What we do and do not believe

In the NY Times, TR Luhrmann examines the phenomenon of 'boggle lines'--the point at which someone draws the line between what can be accepted into an operational worldview and what seems utterly fantastical. Luhrmann explains that each person's boggle line is different. A person may have no trouble believing God became a mortal being two millennia ago, but may find the prospect of progressive evolution fantastical.

It's also possible that the boggle line is what reinforces to our psyche that we are, in fact, reasonable people--it's what enables faith in the first place. We know what we don't believe so that we know what we do believe, Luhrmann argues.
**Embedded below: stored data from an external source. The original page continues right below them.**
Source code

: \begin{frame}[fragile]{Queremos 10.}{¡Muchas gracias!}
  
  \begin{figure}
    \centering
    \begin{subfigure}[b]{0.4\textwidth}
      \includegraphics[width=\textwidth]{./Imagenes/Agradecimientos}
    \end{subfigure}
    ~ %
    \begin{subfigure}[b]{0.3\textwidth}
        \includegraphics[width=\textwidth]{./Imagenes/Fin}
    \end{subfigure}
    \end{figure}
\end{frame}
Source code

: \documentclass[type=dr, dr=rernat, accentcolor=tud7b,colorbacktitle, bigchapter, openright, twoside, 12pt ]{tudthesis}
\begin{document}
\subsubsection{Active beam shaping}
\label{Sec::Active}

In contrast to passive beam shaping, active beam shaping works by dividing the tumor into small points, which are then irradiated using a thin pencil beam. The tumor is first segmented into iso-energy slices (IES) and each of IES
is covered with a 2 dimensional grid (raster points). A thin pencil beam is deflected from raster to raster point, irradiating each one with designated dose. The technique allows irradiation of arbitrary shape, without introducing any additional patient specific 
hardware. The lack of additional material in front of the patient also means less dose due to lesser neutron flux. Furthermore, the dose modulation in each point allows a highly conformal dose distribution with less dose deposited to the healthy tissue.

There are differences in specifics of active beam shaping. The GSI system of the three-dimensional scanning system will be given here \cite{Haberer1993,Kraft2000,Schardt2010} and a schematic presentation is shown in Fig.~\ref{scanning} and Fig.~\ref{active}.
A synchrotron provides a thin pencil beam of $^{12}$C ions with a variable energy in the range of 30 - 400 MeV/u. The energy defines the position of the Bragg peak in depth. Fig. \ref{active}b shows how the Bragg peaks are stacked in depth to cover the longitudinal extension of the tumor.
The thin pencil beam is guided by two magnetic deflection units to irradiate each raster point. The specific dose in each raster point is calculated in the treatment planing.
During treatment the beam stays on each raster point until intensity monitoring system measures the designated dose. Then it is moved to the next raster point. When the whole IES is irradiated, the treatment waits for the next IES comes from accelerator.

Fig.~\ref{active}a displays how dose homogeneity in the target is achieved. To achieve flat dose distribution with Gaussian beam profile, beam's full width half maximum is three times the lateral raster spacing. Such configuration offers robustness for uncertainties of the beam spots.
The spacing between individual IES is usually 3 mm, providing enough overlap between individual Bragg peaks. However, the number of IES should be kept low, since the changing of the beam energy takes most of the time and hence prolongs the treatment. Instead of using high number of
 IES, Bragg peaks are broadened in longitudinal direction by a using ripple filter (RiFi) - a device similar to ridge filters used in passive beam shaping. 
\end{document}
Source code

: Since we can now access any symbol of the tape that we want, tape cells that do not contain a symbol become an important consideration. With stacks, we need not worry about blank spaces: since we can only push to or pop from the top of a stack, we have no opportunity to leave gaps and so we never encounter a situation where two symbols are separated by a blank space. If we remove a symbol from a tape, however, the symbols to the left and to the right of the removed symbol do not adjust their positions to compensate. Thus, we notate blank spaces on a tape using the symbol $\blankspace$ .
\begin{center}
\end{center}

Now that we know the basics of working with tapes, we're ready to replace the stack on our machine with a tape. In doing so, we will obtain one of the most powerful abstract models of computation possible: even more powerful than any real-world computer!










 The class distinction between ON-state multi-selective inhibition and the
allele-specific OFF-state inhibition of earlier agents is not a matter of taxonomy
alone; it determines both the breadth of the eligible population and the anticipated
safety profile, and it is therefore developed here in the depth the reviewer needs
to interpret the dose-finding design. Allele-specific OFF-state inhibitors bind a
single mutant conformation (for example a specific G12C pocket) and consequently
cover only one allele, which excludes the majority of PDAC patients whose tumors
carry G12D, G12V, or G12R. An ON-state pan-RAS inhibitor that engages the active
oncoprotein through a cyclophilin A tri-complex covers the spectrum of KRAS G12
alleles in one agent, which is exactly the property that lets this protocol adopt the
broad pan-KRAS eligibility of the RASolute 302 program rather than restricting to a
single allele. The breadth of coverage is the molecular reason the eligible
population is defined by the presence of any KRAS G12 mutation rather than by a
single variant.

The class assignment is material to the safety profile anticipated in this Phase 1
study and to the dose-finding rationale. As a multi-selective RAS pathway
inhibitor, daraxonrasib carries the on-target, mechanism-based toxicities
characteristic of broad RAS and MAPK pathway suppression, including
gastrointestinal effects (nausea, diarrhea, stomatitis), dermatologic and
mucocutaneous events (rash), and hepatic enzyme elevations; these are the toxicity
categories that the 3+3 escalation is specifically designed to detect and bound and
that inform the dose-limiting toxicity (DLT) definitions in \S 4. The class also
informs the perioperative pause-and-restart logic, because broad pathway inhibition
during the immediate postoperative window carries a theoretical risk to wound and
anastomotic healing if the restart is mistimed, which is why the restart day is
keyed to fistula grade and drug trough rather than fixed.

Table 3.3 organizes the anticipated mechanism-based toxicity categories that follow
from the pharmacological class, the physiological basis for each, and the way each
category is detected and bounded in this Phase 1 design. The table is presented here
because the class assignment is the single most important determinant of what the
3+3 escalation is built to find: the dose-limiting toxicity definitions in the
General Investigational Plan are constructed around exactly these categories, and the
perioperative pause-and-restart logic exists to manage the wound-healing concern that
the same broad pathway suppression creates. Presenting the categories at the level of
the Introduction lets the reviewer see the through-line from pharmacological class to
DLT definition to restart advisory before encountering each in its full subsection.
It might also be because God is unknowable. We see through a glass darkly. Thus Augustine’s echoing cry, at the start of his “Confessions”: “Tell me of thy compassion, O Lord my God, what thou art to me. ‘Say unto my soul, I am thy salvation.’ So speak that I may hear ... Hide not thy face from me.” The long tradition of spiritual literature is full of intense uncertainty about the true nature of a being that can neither be seen nor heard in the ordinary way.

Read the complete article here.

Welby asks the Pope to maintain unity

In the wake of the General Synod's vote to allow the appointment of women to the episcopate in the Church of England, the Archbishop of Canterbury has written to the Pope to ask that this not impede the vital work of Christian unity between the two communions.

The impact of ordaining women to the episcopate has long raised questions about the impact on ecumenical relationships. At several points in the history of the debate, our ecumenical partners have even weighed in with their perspective. Therefore, ++Welby's letter is heartening.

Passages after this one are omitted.